It was Monday night. I had finally layed all the kids down. I was trying to get the house picked up, lunches made, folders checked and clothes ready. I was tired and ready to sit down and have a little peace before I needed to go to bed. I was at the kitchen sink when Reagan walked back into the livingroom from out of bed to tell me "something" else of great importance. In her hand was a book. "Mommy will you read me this story?My first instinct was to yell at her to get back to bed. To my surprise a calming feeling instantly came over me. I wrestled with myself for a short time. I decided to read her the book. We sat down on the couch. She quickly asked to sit in my lap. I read her the story.
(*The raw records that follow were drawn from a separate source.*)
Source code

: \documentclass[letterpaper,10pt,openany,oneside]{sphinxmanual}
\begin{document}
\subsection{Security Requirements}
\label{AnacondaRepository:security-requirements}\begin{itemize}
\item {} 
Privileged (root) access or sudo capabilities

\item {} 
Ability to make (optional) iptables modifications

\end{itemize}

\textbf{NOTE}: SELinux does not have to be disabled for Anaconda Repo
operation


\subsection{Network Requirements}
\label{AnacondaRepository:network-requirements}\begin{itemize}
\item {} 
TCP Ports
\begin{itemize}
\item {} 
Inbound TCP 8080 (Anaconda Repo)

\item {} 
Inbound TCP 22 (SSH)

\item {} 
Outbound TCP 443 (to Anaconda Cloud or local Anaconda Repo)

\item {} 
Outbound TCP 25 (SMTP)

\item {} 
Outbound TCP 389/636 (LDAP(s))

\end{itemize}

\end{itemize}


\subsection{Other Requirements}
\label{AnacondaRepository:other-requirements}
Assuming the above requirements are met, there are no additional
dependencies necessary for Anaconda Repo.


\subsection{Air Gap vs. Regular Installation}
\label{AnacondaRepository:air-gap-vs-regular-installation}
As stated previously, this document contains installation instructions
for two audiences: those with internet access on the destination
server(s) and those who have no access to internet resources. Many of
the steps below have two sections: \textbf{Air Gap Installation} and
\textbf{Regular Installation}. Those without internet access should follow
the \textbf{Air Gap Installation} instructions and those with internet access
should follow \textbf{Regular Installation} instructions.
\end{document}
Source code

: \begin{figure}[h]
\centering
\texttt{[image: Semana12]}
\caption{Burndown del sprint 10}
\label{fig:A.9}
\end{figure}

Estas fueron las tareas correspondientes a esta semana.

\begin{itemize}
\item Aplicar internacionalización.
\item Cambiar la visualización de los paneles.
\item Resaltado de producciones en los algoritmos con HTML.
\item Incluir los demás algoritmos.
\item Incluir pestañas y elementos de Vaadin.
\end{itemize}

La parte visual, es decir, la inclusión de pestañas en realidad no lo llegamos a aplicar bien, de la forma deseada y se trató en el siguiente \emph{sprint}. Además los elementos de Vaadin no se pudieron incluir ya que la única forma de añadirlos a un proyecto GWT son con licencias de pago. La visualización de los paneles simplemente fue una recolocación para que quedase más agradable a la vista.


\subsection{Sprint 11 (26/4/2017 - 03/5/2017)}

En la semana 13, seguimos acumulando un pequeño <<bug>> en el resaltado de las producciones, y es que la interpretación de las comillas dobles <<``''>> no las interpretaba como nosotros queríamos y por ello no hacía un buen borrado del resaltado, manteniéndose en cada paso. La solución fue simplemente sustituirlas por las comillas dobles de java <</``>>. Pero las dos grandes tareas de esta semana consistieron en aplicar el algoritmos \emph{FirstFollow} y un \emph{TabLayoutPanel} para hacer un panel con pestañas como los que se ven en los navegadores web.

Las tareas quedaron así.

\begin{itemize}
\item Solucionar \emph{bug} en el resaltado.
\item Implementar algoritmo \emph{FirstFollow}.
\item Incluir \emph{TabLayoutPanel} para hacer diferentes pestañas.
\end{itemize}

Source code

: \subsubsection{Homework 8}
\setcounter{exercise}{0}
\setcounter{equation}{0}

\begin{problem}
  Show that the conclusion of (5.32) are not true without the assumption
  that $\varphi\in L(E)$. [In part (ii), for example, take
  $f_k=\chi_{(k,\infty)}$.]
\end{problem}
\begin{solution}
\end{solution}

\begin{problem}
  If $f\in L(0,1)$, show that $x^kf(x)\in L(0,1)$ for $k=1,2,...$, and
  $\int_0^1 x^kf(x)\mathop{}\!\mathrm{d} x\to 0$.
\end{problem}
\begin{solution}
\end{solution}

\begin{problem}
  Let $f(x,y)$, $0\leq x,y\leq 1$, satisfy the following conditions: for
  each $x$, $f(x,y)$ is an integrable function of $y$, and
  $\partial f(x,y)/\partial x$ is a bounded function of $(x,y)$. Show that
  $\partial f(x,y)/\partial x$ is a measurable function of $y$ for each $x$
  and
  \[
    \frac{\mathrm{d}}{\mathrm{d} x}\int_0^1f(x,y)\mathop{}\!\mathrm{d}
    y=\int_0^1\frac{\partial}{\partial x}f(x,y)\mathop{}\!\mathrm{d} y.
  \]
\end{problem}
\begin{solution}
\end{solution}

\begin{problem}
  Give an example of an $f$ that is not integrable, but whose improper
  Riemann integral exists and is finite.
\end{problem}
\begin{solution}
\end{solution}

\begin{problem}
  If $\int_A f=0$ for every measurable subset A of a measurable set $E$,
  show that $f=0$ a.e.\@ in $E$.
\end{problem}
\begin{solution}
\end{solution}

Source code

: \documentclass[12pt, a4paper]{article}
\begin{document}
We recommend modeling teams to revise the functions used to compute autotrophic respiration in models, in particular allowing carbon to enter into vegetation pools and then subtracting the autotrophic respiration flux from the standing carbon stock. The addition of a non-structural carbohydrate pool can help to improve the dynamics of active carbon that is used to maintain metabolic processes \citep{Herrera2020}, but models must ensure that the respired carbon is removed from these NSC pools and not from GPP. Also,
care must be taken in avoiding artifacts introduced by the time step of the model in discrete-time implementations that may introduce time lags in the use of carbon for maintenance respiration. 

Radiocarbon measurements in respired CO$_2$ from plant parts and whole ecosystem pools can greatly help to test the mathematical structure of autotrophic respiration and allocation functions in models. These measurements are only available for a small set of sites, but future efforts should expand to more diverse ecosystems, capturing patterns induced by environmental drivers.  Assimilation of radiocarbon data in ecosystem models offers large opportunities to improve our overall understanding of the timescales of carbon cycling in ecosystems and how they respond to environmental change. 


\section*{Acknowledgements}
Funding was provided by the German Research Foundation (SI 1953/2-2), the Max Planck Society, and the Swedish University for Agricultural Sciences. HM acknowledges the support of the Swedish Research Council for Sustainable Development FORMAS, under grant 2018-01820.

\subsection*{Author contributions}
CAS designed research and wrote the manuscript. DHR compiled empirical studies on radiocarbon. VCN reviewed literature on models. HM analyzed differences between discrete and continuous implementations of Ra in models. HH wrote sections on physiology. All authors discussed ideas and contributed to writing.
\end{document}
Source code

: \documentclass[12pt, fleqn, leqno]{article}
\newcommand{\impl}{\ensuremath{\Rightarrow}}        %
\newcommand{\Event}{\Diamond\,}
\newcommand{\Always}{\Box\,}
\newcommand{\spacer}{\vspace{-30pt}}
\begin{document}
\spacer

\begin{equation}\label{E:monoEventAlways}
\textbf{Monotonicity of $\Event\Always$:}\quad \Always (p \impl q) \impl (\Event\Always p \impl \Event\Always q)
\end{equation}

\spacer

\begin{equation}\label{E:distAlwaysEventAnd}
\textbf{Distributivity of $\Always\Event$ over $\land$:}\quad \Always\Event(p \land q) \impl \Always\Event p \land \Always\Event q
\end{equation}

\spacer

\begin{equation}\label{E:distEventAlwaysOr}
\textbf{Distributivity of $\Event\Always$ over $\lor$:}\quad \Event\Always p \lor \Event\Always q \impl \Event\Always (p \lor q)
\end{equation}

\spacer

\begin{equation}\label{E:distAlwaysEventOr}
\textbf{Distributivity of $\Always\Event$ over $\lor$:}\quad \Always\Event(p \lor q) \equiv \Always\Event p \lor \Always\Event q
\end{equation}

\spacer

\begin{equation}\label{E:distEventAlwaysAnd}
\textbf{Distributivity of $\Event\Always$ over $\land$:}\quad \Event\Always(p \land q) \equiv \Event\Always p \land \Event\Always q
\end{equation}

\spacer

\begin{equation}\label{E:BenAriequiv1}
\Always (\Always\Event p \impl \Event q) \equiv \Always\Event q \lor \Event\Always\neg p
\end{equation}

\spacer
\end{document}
We didn't have any interuptions from her little brother. No phone calls. No pressing matters. Just Reagan and I alone in the quiet livingroom. After I finished the book she gave me a hug and kiss and went to bed and didn't get up again that night. I am grateful I felt impressed to read her that story. I don't remember the book. I do remember how it felt to sit in that quiet livingroom alone with my four year old Reagan.
1 comment:
That was so sweet to read. It's those moments where we can chose to be mad or take a moment with our kid. I don't always chose right. Thanks for sharing your story, it reminds me to stop and listen to those promptings! Keep up the great work mama... even when it is long and tiring!